Source data>
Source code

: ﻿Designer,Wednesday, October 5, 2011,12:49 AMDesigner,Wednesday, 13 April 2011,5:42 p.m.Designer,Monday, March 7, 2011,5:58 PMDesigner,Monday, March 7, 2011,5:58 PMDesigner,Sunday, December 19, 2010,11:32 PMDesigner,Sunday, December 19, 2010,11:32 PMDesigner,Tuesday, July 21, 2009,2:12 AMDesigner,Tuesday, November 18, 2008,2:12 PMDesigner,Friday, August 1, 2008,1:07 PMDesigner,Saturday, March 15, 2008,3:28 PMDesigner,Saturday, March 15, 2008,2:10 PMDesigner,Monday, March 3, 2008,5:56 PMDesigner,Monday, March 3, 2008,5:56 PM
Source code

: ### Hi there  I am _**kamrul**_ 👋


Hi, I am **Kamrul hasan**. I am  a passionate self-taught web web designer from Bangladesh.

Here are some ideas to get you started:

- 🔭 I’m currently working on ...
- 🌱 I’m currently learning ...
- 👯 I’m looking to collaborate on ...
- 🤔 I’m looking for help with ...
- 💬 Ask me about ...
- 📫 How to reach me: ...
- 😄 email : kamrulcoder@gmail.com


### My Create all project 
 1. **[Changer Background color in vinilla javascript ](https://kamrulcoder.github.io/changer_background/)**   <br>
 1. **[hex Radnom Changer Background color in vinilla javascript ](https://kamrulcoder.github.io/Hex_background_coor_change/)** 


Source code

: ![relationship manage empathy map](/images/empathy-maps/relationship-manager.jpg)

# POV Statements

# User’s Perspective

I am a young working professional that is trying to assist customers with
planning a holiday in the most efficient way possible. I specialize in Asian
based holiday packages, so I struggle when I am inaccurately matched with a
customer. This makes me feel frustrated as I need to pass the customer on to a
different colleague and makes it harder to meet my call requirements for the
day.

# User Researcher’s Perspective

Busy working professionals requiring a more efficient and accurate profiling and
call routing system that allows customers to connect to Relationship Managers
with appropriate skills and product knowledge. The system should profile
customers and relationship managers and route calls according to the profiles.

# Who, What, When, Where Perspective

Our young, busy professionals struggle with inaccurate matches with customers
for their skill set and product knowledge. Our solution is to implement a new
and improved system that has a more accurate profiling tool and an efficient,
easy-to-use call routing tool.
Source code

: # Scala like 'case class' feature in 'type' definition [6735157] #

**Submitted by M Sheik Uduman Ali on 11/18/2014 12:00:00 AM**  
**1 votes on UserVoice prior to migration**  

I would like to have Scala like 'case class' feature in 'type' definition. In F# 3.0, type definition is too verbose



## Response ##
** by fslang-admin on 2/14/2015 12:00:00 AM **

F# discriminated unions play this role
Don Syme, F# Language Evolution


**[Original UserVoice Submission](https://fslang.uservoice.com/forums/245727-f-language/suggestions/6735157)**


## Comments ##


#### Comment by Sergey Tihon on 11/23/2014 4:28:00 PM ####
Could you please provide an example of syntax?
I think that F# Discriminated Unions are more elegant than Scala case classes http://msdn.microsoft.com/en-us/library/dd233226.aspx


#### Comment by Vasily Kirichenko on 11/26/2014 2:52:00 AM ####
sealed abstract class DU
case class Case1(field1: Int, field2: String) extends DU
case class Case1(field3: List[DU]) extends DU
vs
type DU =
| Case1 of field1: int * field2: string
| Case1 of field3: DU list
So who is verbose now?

EXERCISE PROMPT>
Repeat the records, every one of them, without any deviation.

RESULT>
Source code

: ﻿Designer,Wednesday, October 5, 2011,12:49 AMDesigner,Wednesday, 13 April 2011,5:42 p.m.Designer,Monday, March 7, 2011,5:58 PMDesigner,Monday, March 7, 2011,5:58 PMDesigner,Sunday, December 19, 2010,11:32 PMDesigner,Sunday, December 19, 2010,11:32 PMDesigner,Tuesday, July 21, 2009,2:12 AMDesigner,Tuesday, November 18, 2008,2:12 PMDesigner,Friday, August 1, 2008,1:07 PMDesigner,Saturday, March 15, 2008,3:28 PMDesigner,Saturday, March 15, 2008,2:10 PMDesigner,Monday, March 3, 2008,5:56 PMDesigner,Monday, March 3, 2008,5:56 PM
Source code

: ### Hi there  I am _**kamrul**_ 👋


Hi, I am **Kamrul hasan**. I am  a passionate self-taught web web designer from Bangladesh.

Here are some ideas to get you started:

- 🔭 I’m currently working on ...
- 🌱 I’m currently learning ...
- 👯 I’m looking to collaborate on ...
- 🤔 I’m looking for help with ...
- 💬 Ask me about ...
- 📫 How to reach me: ...
- 😄 email : kamrulcoder@gmail.com


### My Create all project 
 1. **[Changer Background color in vinilla javascript ](https://kamrulcoder.github.io/changer_background/)**   <br>
 1. **[hex Radnom Changer Background color in vinilla javascript ](https://kamrulcoder.github.io/Hex_background_coor_change/)** 


Source code

: ![relationship manage empathy map](/images/empathy-maps/relationship-manager.jpg)

# POV Statements

# User’s Perspective

I am a young working professional that is trying to assist customers with
planning a holiday in the most efficient way possible. I specialize in Asian
based holiday packages, so I struggle when I am inaccurately matched with a
customer. This makes me feel frustrated as I need to pass the customer on to a
different colleague and makes it harder to meet my call requirements for the
day.

# User Researcher’s Perspective

Busy working professionals requiring a more efficient and accurate profiling and
call routing system that allows customers to connect to Relationship Managers
with appropriate skills and product knowledge. The system should profile
customers and relationship managers and route calls according to the profiles.

# Who, What, When, Where Perspective

Our young, busy professionals struggle with inaccurate matches with customers
for their skill set and product knowledge. Our solution is to implement a new
and improved system that has a more accurate profiling tool and an efficient,
easy-to-use call routing tool.
Source code

: # Scala like 'case class' feature in 'type' definition [6735157] #

**Submitted by M Sheik Uduman Ali on 11/18/2014 12:00:00 AM**  
**1 votes on UserVoice prior to migration**  

I would like to have Scala like 'case class' feature in 'type' definition. In F# 3.0, type definition is too verbose



## Response ##
** by fslang-admin on 2/14/2015 12:00:00 AM **

F# discriminated unions play this role
Don Syme, F# Language Evolution


**[Original UserVoice Submission](https://fslang.uservoice.com/forums/245727-f-language/suggestions/6735157)**


## Comments ##


#### Comment by Sergey Tihon on 11/23/2014 4:28:00 PM ####
Could you please provide an example of syntax?
I think that F# Discriminated Unions are more elegant than Scala case classes http://msdn.microsoft.com/en-us/library/dd233226.aspx


#### Comment by Vasily Kirichenko on 11/26/2014 2:52:00 AM ####
sealed abstract class DU
case class Case1(field1: Int, field2: String) extends DU
case class Case1(field3: List[DU]) extends DU
vs
type DU =
| Case1 of field1: int * field2: string
| Case1 of field3: DU list
So who is verbose now?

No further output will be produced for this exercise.